## Goal of the exercise
Your answer must be an exact copy of the entries below, with no pictures in it.

## Record excerpts
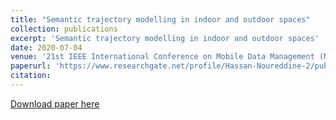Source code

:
```yaml
---
title: "Semantic trajectory modelling in indoor and outdoor spaces"
collection: publications
excerpt: 'Semantic trajectory modelling in indoor and outdoor spaces'
date: 2020-07-04
venue: '21st IEEE International Conference on Mobile Data Management (MDM)'
paperurl: 'https://www.researchgate.net/profile/Hassan-Noureddine-2/publication/342764661_Semantic_Trajectory_Modelling_in_Indoor_and_Outdoor_Spaces/links/5f5f378d4585154dbbd02b79/Semantic-Trajectory-Modelling-in-Indoor-and-Outdoor-Spaces.pdf'
citation: 
---
```



[Download paper here](https://www.researchgate.net/profile/Hassan-Noureddine-2/publication/342764661_Semantic_Trajectory_Modelling_in_Indoor_and_Outdoor_Spaces/links/5f5f378d4585154dbbd02b79/Semantic-Trajectory-Modelling-in-Indoor-and-Outdoor-Spaces.pdf)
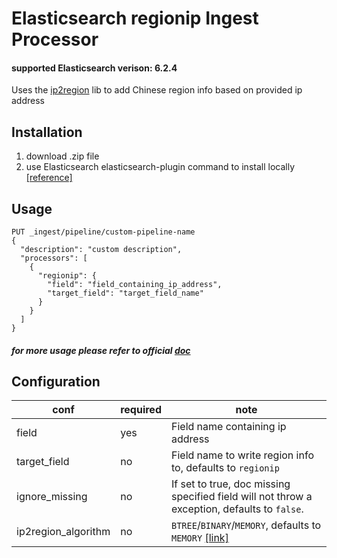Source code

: # Elasticsearch regionip Ingest Processor

#### supported Elasticsearch verison: 6.2.4
Uses the [ip2region](https://github.com/lionsoul2014/ip2region) lib to add Chinese region info based on provided ip address

## Installation
1. download .zip file
2. use Elasticsearch elasticsearch-plugin command to install locally
[[reference]](https://www.elastic.co/guide/en/elasticsearch/plugins/6.2/plugin-management-custom-url.html)

## Usage

```
PUT _ingest/pipeline/custom-pipeline-name
{
  "description": "custom description",
  "processors": [
    {
      "regionip": {
        "field": "field_containing_ip_address",
        "target_field": "target_field_name"
      }
    }
  ]
}
```
##### for more usage please refer to official [doc](https://www.elastic.co/guide/en/elasticsearch/reference/6.2/ingest.html)

## Configuration

| conf | required | note |
| --- | --- | --- |
| field          | yes | Field name containing ip address |
| target_field   | no | Field name to write region info to, defaults to `regionip` |
| ignore_missing | no | If set to true, doc missing specified field will not throw a exception, defaults to `false`. |
| ip2region_algorithm | no |`BTREE`/`BINARY`/`MEMORY`, defaults to `MEMORY` [[link]](https://github.com/lionsoul2014/ip2region) |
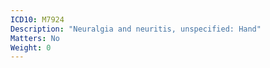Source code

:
```yaml
---
ICD10: M7924
Description: "Neuralgia and neuritis, unspecified: Hand"
Matters: No
Weight: 0
---
```


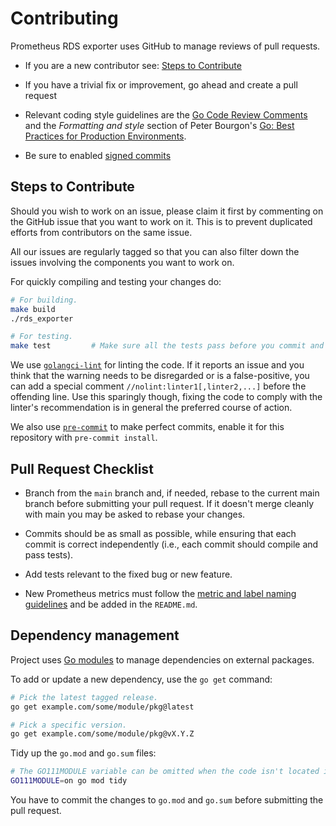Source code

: # Contributing

Prometheus RDS exporter uses GitHub to manage reviews of pull requests.

* If you are a new contributor see: [Steps to Contribute](#steps-to-contribute)

* If you have a trivial fix or improvement, go ahead and create a pull request

* Relevant coding style guidelines are the [Go Code Review
  Comments](https://code.google.com/p/go-wiki/wiki/CodeReviewComments)
  and the _Formatting and style_ section of Peter Bourgon's [Go: Best
  Practices for Production
  Environments](https://peter.bourgon.org/go-in-production/#formatting-and-style).

* Be sure to enabled [signed commits](https://docs.github.com/en/authentication/managing-commit-signature-verification/signing-commits)

## Steps to Contribute

Should you wish to work on an issue, please claim it first by commenting on the GitHub issue that you want to work on it. This is to prevent duplicated efforts from contributors on the same issue.

All our issues are regularly tagged so that you can also filter down the issues involving the components you want to work on.

For quickly compiling and testing your changes do:

```bash
# For building.
make build
./rds_exporter

# For testing.
make test         # Make sure all the tests pass before you commit and push :)
```

We use [`golangci-lint`](https://github.com/golangci/golangci-lint) for linting the code. If it reports an issue and you think that the warning needs to be disregarded or is a false-positive, you can add a special comment `//nolint:linter1[,linter2,...]` before the offending line. Use this sparingly though, fixing the code to comply with the linter's recommendation is in general the preferred course of action.

We also use [`pre-commit`](https://pre-commit.com) to make perfect commits, enable it for this repository with `pre-commit install`.

## Pull Request Checklist

* Branch from the `main` branch and, if needed, rebase to the current main branch before submitting your pull request. If it doesn't merge cleanly with main you may be asked to rebase your changes.

* Commits should be as small as possible, while ensuring that each commit is correct independently (i.e., each commit should compile and pass tests).

* Add tests relevant to the fixed bug or new feature.

* New Prometheus metrics must follow the [metric and label naming guidelines](https://prometheus.io/docs/practices/naming/) and be added in the `README.md`.

## Dependency management

Project uses [Go modules](https://golang.org/cmd/go/#hdr-Modules__module_versions__and_more) to manage dependencies on external packages.

To add or update a new dependency, use the `go get` command:

```bash
# Pick the latest tagged release.
go get example.com/some/module/pkg@latest

# Pick a specific version.
go get example.com/some/module/pkg@vX.Y.Z
```

Tidy up the `go.mod` and `go.sum` files:

```bash
# The GO111MODULE variable can be omitted when the code isn't located in GOPATH.
GO111MODULE=on go mod tidy
```

You have to commit the changes to `go.mod` and `go.sum` before submitting the pull request.
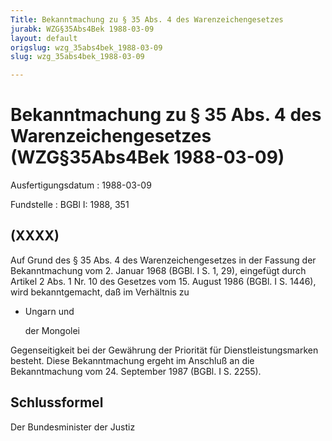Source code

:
 ```yaml
---
Title: Bekanntmachung zu § 35 Abs. 4 des Warenzeichengesetzes
jurabk: WZG§35Abs4Bek 1988-03-09
layout: default
origslug: wzg_35abs4bek_1988-03-09
slug: wzg_35abs4bek_1988-03-09

---
```


# Bekanntmachung zu § 35 Abs. 4 des Warenzeichengesetzes (WZG§35Abs4Bek 1988-03-09)

Ausfertigungsdatum
:   1988-03-09

Fundstelle
:   BGBl I: 1988, 351

## (XXXX)

Auf Grund des § 35 Abs. 4 des Warenzeichengesetzes in der Fassung der
Bekanntmachung vom 2. Januar 1968 (BGBl. I S. 1, 29), eingefügt durch
Artikel 2 Abs. 1 Nr. 10 des Gesetzes vom 15. August 1986 (BGBl. I S.
1446), wird bekanntgemacht, daß im Verhältnis zu

*   Ungarn und

    der Mongolei



Gegenseitigkeit bei der Gewährung der Priorität für
Dienstleistungsmarken besteht.
Diese Bekanntmachung ergeht im Anschluß an die Bekanntmachung vom 24.
September 1987 (BGBl. I S. 2255).

## Schlussformel

Der Bundesminister der Justiz

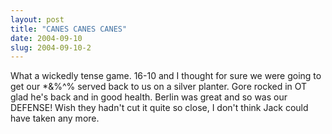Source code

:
 ```yaml
---
layout: post
title: "CANES CANES CANES"
date: 2004-09-10
slug: 2004-09-10-2
---
```


What a wickedly tense game.  16-10 and I thought for sure we were going to get our *&%^% served back to us on a silver planter.  Gore rocked in OT glad he&apos;s back and in good health.  Berlin was great and so was our DEFENSE!  Wish they hadn&apos;t cut it quite so close, I don&apos;t think Jack could have taken any more.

## Result
Source code

:
```yaml
---
title: "Semantic trajectory modelling in indoor and outdoor spaces"
collection: publications
excerpt: 'Semantic trajectory modelling in indoor and outdoor spaces'
date: 2020-07-04
venue: '21st IEEE International Conference on Mobile Data Management (MDM)'
paperurl: 'https://www.researchgate.net/profile/Hassan-Noureddine-2/publication/342764661_Semantic_Trajectory_Modelling_in_Indoor_and_Outdoor_Spaces/links/5f5f378d4585154dbbd02b79/Semantic-Trajectory-Modelling-in-Indoor-and-Outdoor-Spaces.pdf'
citation: 
---
```



[Download paper here](https://www.researchgate.net/profile/Hassan-Noureddine-2/publication/342764661_Semantic_Trajectory_Modelling_in_Indoor_and_Outdoor_Spaces/links/5f5f378d4585154dbbd02b79/Semantic-Trajectory-Modelling-in-Indoor-and-Outdoor-Spaces.pdf)
Source code

: # Elasticsearch regionip Ingest Processor

#### supported Elasticsearch verison: 6.2.4
Uses the [ip2region](https://github.com/lionsoul2014/ip2region) lib to add Chinese region info based on provided ip address

## Installation
1. download .zip file
2. use Elasticsearch elasticsearch-plugin command to install locally
[[reference]](https://www.elastic.co/guide/en/elasticsearch/plugins/6.2/plugin-management-custom-url.html)

## Usage

```
PUT _ingest/pipeline/custom-pipeline-name
{
  "description": "custom description",
  "processors": [
    {
      "regionip": {
        "field": "field_containing_ip_address",
        "target_field": "target_field_name"
      }
    }
  ]
}
```
##### for more usage please refer to official [doc](https://www.elastic.co/guide/en/elasticsearch/reference/6.2/ingest.html)

## Configuration

| conf | required | note |
| --- | --- | --- |
| field          | yes | Field name containing ip address |
| target_field   | no | Field name to write region info to, defaults to `regionip` |
| ignore_missing | no | If set to true, doc missing specified field will not throw a exception, defaults to `false`. |
| ip2region_algorithm | no |`BTREE`/`BINARY`/`MEMORY`, defaults to `MEMORY` [[link]](https://github.com/lionsoul2014/ip2region) |
Source code

:
```yaml
---
ICD10: M7924
Description: "Neuralgia and neuritis, unspecified: Hand"
Matters: No
Weight: 0
---
```


Source code

: # Contributing

Prometheus RDS exporter uses GitHub to manage reviews of pull requests.

* If you are a new contributor see: [Steps to Contribute](#steps-to-contribute)

* If you have a trivial fix or improvement, go ahead and create a pull request

* Relevant coding style guidelines are the [Go Code Review
  Comments](https://code.google.com/p/go-wiki/wiki/CodeReviewComments)
  and the _Formatting and style_ section of Peter Bourgon's [Go: Best
  Practices for Production
  Environments](https://peter.bourgon.org/go-in-production/#formatting-and-style).

* Be sure to enabled [signed commits](https://docs.github.com/en/authentication/managing-commit-signature-verification/signing-commits)

## Steps to Contribute

Should you wish to work on an issue, please claim it first by commenting on the GitHub issue that you want to work on it. This is to prevent duplicated efforts from contributors on the same issue.

All our issues are regularly tagged so that you can also filter down the issues involving the components you want to work on.

For quickly compiling and testing your changes do:

```bash
# For building.
make build
./rds_exporter

# For testing.
make test         # Make sure all the tests pass before you commit and push :)
```

We use [`golangci-lint`](https://github.com/golangci/golangci-lint) for linting the code. If it reports an issue and you think that the warning needs to be disregarded or is a false-positive, you can add a special comment `//nolint:linter1[,linter2,...]` before the offending line. Use this sparingly though, fixing the code to comply with the linter's recommendation is in general the preferred course of action.

We also use [`pre-commit`](https://pre-commit.com) to make perfect commits, enable it for this repository with `pre-commit install`.

## Pull Request Checklist

* Branch from the `main` branch and, if needed, rebase to the current main branch before submitting your pull request. If it doesn't merge cleanly with main you may be asked to rebase your changes.

* Commits should be as small as possible, while ensuring that each commit is correct independently (i.e., each commit should compile and pass tests).

* Add tests relevant to the fixed bug or new feature.

* New Prometheus metrics must follow the [metric and label naming guidelines](https://prometheus.io/docs/practices/naming/) and be added in the `README.md`.

## Dependency management

Project uses [Go modules](https://golang.org/cmd/go/#hdr-Modules__module_versions__and_more) to manage dependencies on external packages.

To add or update a new dependency, use the `go get` command:

```bash
# Pick the latest tagged release.
go get example.com/some/module/pkg@latest

# Pick a specific version.
go get example.com/some/module/pkg@vX.Y.Z
```

Tidy up the `go.mod` and `go.sum` files:

```bash
# The GO111MODULE variable can be omitted when the code isn't located in GOPATH.
GO111MODULE=on go mod tidy
```

You have to commit the changes to `go.mod` and `go.sum` before submitting the pull request.
Source code

:
 ```yaml
---
Title: Bekanntmachung zu § 35 Abs. 4 des Warenzeichengesetzes
jurabk: WZG§35Abs4Bek 1988-03-09
layout: default
origslug: wzg_35abs4bek_1988-03-09
slug: wzg_35abs4bek_1988-03-09

---
```


# Bekanntmachung zu § 35 Abs. 4 des Warenzeichengesetzes (WZG§35Abs4Bek 1988-03-09)

Ausfertigungsdatum
:   1988-03-09

Fundstelle
:   BGBl I: 1988, 351

## (XXXX)

Auf Grund des § 35 Abs. 4 des Warenzeichengesetzes in der Fassung der
Bekanntmachung vom 2. Januar 1968 (BGBl. I S. 1, 29), eingefügt durch
Artikel 2 Abs. 1 Nr. 10 des Gesetzes vom 15. August 1986 (BGBl. I S.
1446), wird bekanntgemacht, daß im Verhältnis zu

*   Ungarn und

    der Mongolei



Gegenseitigkeit bei der Gewährung der Priorität für
Dienstleistungsmarken besteht.
Diese Bekanntmachung ergeht im Anschluß an die Bekanntmachung vom 24.
September 1987 (BGBl. I S. 2255).

## Schlussformel

Der Bundesminister der Justiz

Source code

:
 ```yaml
---
layout: post
title: "CANES CANES CANES"
date: 2004-09-10
slug: 2004-09-10-2
---
```


What a wickedly tense game.  16-10 and I thought for sure we were going to get our *&%^% served back to us on a silver planter.  Gore rocked in OT glad he&apos;s back and in good health.  Berlin was great and so was our DEFENSE!  Wish they hadn&apos;t cut it quite so close, I don&apos;t think Jack could have taken any more.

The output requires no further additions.